纳米载药控释系统是结合现代纳米技术而产生的一种药物载体, 它具有靶向性、缓释性、表面可修饰性、可生物相容和降解等显著特点。它们增强了药物在体内的稳定性，提高药物的生物利用度，并减缓了副作用。近日，国际科技界突破性地发现细胞膜的衍生物-外切体也能作为一种药物载体将药物譬如siRNA靶向地运送到细胞或组织里。相对于其他纳米药物载体，外切体的优势在于：一没有免疫原性，二可以同时利用所载药物和自身表面一些功能性的蛋白质来调控目标细胞内的多种信号通道。但是对于这种细胞自然分泌的材料，一个现实的挑战是如何大量地合成它们并高效地将药物包裹在其中。针对这一难题，本课题探讨是否可以人为大量地合成一种类似于外切体的药物载体。
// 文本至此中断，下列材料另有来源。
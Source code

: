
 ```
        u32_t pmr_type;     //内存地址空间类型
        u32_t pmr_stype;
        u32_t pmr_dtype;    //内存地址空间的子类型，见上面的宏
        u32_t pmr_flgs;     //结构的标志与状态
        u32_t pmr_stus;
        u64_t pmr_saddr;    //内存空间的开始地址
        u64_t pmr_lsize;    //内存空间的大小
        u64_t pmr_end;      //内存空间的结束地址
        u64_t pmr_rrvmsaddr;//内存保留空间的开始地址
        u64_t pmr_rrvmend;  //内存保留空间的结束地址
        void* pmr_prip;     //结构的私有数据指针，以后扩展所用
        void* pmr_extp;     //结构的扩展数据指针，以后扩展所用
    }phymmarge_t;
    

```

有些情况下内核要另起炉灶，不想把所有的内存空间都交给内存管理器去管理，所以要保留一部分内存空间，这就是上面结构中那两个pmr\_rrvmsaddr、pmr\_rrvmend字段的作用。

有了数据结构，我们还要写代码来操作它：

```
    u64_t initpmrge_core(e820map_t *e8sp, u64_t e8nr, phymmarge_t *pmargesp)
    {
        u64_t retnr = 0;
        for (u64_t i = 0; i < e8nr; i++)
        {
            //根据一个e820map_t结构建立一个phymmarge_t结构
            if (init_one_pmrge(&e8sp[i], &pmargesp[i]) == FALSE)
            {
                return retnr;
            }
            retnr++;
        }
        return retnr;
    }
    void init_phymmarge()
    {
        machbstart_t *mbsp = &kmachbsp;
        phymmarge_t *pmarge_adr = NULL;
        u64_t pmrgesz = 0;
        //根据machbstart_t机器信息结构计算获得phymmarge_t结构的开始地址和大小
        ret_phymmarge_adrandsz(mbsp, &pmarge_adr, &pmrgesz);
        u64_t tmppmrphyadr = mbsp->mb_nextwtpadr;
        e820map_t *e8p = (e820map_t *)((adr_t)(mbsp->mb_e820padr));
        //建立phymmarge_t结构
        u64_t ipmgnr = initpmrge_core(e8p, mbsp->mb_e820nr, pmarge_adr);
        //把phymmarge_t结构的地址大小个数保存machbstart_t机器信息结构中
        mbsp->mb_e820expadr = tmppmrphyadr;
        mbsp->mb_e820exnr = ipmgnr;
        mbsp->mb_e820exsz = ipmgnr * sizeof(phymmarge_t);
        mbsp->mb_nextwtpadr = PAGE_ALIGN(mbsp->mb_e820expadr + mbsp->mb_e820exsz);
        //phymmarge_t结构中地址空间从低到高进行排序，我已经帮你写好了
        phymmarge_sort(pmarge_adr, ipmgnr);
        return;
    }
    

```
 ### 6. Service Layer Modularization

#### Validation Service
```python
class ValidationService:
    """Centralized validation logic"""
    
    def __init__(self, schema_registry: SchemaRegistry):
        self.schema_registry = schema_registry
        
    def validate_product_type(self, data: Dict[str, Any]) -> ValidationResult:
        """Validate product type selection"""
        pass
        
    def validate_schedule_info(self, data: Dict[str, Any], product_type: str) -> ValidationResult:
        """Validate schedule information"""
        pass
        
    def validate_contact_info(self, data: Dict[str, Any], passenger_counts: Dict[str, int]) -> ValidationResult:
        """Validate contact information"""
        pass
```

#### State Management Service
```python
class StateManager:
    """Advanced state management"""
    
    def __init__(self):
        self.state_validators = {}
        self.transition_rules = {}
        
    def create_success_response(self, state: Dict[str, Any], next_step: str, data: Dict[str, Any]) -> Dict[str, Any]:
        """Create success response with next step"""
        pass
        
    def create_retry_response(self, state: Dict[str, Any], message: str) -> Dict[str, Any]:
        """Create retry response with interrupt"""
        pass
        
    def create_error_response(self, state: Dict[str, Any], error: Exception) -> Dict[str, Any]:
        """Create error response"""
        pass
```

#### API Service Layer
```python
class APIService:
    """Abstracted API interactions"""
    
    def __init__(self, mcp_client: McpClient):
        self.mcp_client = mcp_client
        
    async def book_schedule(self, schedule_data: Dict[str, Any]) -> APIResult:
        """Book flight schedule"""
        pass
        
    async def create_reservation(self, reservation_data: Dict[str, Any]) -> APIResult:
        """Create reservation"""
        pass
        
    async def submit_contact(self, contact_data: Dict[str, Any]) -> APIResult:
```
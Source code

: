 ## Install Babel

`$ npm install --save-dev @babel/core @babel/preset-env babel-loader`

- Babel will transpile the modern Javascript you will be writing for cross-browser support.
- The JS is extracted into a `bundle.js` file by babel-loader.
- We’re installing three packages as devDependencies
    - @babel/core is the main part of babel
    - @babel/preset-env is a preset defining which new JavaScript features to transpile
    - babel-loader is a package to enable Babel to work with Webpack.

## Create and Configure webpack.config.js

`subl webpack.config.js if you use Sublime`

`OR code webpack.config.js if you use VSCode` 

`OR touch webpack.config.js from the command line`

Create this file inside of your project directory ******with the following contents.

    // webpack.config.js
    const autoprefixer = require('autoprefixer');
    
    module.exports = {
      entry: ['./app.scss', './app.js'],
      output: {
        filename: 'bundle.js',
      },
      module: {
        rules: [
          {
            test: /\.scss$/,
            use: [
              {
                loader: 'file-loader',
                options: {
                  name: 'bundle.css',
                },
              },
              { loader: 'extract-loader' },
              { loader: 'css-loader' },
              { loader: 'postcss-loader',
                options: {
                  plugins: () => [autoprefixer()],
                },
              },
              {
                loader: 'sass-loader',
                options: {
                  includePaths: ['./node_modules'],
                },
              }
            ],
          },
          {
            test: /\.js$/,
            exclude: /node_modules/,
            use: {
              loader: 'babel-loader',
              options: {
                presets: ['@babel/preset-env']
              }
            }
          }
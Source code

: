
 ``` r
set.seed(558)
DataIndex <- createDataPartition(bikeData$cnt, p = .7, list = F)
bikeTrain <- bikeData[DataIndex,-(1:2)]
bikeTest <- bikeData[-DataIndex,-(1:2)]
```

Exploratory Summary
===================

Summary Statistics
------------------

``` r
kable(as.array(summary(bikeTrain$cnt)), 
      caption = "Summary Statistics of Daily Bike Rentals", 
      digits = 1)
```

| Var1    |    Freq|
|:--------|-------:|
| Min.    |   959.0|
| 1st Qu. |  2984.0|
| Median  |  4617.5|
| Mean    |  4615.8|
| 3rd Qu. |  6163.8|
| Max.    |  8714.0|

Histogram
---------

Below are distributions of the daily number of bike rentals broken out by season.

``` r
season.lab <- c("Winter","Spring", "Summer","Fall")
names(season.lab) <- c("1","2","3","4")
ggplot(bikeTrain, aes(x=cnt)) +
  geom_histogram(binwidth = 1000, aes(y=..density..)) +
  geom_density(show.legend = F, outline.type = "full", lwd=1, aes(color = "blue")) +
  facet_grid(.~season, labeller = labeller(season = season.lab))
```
在早期研究基础上，本课题将利用生物或者化学的方法将活性药物如多肽激素Exedin-4修饰在间充质干细胞的脂质筏上，而后通过梯度分离、脂质筏自组装等技术来设计并合成类似于外切体的新型药物载体

多功能纳米载药控释系统是结合现代纳米技术而产生的一种药物载体, 它具有靶向性、缓释性、表面可修饰性、可生物相容和降解等显著特点，不仅增强了药物在体内的稳定性，提高药物的生物利用度，还可以减少副作用。本课题设计并构建了一系列新型的药物载体将活性药物譬如siRNA运送到特定的细胞或组织里并实现影像系统可视化监控。在研究工作中，成功实现了对基因载体结构功能的可控制备，可以在体外高效转染肿瘤细胞，同时转染效果可以通过磁共振T1，T2双模式成像无创观察，实现了基因转染的高灵敏无创MRI影像可视化。构建了脂质筏的细胞膜自主装成纳米囊泡并实现了将药物装载到细胞膜来源的纳米囊泡中，提高药物治疗效果并降低毒副作用。本课题负责人多次参加本领域专业学术会议并做邀请报告。通过本项目的开展，已发表 SCI 收录论文3 篇（部分工作投稿中）。上述研究为我们在后续课题中进一步开展更加深入系统的肿瘤诊疗一体化研究奠定了坚实的基础。